WHAT IS BEING ASKED
Using the data that follows, return exactly the lines from the one that contains "Many years ago, when" through the one that contains "corner of the", ends included.

START PROVIDED RECORDS

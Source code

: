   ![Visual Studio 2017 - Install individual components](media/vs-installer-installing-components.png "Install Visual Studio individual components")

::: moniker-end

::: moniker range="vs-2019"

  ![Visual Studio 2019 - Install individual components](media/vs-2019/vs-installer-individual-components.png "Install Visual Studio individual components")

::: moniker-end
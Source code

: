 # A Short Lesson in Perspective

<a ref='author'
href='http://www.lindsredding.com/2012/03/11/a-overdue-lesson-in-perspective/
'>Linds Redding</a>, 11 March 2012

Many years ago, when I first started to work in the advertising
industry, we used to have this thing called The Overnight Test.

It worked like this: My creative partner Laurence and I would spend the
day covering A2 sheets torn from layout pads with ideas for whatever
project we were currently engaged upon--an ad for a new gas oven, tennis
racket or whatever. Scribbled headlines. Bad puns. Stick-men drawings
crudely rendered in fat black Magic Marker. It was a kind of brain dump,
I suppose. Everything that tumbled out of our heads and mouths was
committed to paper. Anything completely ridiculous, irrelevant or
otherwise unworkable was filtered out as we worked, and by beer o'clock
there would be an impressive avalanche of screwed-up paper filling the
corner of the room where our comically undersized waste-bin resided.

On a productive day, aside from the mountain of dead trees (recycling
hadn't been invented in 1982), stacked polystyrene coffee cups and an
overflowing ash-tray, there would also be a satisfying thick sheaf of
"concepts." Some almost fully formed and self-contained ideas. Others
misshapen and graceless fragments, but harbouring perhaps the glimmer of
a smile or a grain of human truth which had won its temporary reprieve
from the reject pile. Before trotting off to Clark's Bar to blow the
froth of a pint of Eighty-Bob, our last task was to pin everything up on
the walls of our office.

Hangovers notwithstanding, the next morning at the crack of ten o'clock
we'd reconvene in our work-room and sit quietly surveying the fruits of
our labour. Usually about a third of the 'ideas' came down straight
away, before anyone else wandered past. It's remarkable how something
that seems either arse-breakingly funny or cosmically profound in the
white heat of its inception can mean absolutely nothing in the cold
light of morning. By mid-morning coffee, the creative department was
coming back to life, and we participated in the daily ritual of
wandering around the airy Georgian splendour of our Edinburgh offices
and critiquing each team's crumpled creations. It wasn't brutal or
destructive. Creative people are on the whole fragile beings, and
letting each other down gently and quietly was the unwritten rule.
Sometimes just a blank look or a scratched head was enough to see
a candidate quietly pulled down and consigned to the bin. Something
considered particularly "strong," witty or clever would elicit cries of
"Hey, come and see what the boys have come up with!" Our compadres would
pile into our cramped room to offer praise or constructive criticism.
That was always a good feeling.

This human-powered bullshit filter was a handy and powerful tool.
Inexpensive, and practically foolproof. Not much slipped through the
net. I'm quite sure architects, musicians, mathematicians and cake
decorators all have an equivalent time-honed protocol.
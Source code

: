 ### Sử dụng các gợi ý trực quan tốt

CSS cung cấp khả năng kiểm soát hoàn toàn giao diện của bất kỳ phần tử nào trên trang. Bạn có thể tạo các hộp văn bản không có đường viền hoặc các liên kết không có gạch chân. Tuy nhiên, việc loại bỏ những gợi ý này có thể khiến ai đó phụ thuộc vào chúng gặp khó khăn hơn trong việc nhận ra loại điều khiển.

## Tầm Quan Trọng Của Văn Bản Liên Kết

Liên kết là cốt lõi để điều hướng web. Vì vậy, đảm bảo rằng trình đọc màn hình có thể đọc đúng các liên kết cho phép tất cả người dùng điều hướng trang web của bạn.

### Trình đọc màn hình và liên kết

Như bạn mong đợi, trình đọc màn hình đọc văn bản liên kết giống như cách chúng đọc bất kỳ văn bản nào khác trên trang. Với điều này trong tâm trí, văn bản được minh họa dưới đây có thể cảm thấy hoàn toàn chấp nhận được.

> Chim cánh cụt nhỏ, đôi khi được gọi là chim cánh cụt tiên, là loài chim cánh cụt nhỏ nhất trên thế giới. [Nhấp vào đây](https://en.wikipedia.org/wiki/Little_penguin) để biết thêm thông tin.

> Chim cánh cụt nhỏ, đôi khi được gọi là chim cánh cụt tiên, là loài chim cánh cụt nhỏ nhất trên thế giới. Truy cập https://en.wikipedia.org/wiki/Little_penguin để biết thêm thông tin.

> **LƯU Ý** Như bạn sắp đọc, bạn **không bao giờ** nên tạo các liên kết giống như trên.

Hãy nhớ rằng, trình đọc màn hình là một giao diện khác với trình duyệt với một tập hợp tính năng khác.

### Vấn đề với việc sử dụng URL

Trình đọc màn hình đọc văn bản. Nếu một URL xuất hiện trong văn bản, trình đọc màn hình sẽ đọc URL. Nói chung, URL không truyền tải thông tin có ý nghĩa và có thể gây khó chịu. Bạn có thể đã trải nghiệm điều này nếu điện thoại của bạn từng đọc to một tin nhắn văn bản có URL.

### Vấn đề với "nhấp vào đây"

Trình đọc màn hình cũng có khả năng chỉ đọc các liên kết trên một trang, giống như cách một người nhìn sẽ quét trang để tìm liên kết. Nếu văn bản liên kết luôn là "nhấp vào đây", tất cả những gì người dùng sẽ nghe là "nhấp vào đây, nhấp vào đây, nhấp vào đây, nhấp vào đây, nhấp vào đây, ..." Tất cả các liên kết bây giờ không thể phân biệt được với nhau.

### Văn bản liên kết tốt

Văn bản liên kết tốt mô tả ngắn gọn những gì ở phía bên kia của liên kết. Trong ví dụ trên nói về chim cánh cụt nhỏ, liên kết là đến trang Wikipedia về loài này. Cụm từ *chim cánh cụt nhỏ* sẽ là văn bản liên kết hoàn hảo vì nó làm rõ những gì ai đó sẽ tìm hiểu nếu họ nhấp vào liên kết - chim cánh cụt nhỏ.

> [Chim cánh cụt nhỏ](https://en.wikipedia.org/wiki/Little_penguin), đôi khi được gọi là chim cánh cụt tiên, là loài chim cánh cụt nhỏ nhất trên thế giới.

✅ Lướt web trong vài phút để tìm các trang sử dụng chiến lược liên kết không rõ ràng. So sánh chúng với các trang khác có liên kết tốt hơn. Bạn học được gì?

END PROVIDED RECORDS
START PROVIDED RECORDS

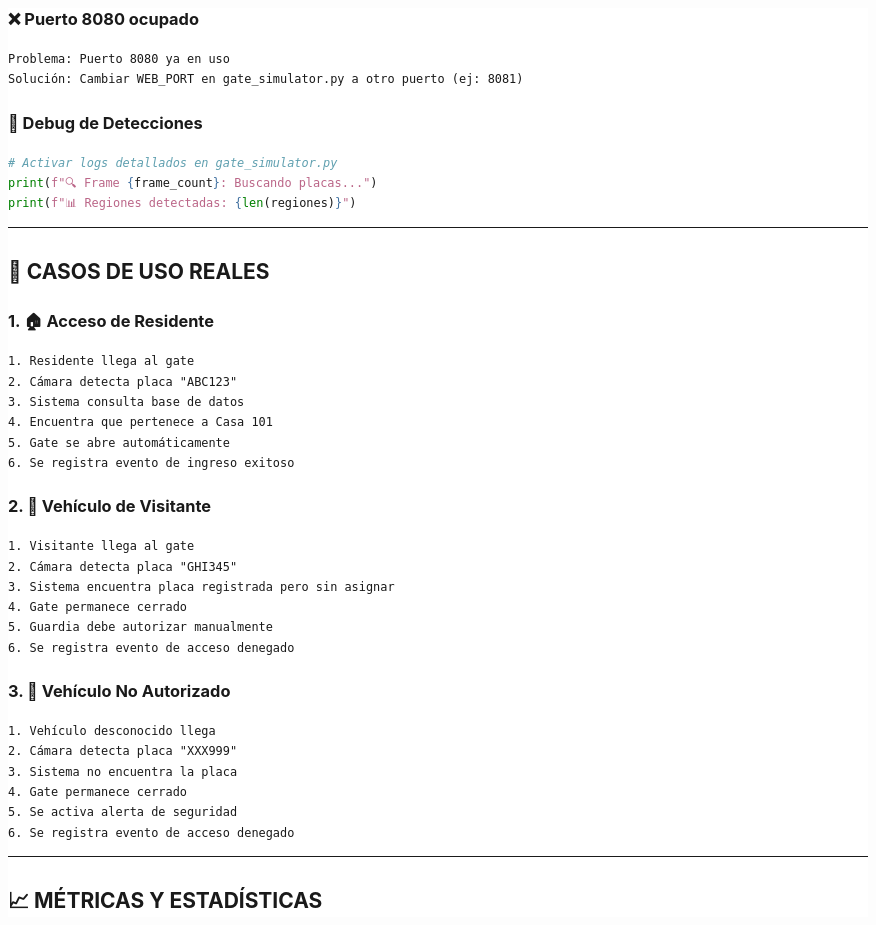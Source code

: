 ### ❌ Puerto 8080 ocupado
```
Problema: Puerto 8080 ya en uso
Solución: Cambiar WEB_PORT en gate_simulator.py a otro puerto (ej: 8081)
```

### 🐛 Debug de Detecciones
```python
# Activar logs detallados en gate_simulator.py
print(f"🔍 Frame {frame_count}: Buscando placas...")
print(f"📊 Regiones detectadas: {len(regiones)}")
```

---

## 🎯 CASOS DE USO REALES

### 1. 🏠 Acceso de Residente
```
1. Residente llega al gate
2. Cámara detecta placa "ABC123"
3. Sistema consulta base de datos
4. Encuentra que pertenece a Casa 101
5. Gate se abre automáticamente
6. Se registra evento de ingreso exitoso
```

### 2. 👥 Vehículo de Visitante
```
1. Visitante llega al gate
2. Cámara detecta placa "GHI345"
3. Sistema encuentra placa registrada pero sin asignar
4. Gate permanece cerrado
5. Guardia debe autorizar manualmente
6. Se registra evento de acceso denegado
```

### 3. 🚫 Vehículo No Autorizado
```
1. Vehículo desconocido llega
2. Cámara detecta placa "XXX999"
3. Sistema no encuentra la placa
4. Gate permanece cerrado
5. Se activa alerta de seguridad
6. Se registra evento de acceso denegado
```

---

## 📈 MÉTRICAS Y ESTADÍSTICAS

END PROVIDED RECORDS
START PROVIDED RECORDS

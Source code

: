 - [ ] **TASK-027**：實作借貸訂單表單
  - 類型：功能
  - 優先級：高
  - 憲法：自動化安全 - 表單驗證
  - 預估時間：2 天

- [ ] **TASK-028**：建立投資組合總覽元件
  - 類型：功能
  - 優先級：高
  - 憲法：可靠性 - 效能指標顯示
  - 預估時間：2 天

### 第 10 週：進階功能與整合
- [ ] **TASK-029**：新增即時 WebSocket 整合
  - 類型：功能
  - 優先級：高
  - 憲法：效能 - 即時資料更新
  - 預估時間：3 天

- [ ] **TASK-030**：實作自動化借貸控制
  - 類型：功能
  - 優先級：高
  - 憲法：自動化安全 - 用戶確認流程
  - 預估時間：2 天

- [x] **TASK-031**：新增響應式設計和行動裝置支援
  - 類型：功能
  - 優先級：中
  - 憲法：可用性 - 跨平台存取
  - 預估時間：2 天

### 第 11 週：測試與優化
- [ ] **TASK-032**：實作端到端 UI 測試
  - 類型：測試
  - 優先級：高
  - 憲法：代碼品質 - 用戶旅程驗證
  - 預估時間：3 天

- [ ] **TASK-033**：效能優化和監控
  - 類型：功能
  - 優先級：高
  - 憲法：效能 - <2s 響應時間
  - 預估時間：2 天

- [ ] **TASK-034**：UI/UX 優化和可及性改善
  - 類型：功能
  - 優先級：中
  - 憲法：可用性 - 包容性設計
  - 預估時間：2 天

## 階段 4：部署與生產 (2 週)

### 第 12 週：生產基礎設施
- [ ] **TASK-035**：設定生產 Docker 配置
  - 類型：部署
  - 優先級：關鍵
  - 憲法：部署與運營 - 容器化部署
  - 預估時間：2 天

END PROVIDED RECORDS

THE COMPLETED TASK
Many years ago, when I first started to work in the advertising
industry, we used to have this thing called The Overnight Test.

It worked like this: My creative partner Laurence and I would spend the
day covering A2 sheets torn from layout pads with ideas for whatever
project we were currently engaged upon--an ad for a new gas oven, tennis
racket or whatever. Scribbled headlines. Bad puns. Stick-men drawings
crudely rendered in fat black Magic Marker. It was a kind of brain dump,
I suppose. Everything that tumbled out of our heads and mouths was
committed to paper. Anything completely ridiculous, irrelevant or
otherwise unworkable was filtered out as we worked, and by beer o'clock
there would be an impressive avalanche of screwed-up paper filling the
corner of the room where our comically undersized waste-bin resided.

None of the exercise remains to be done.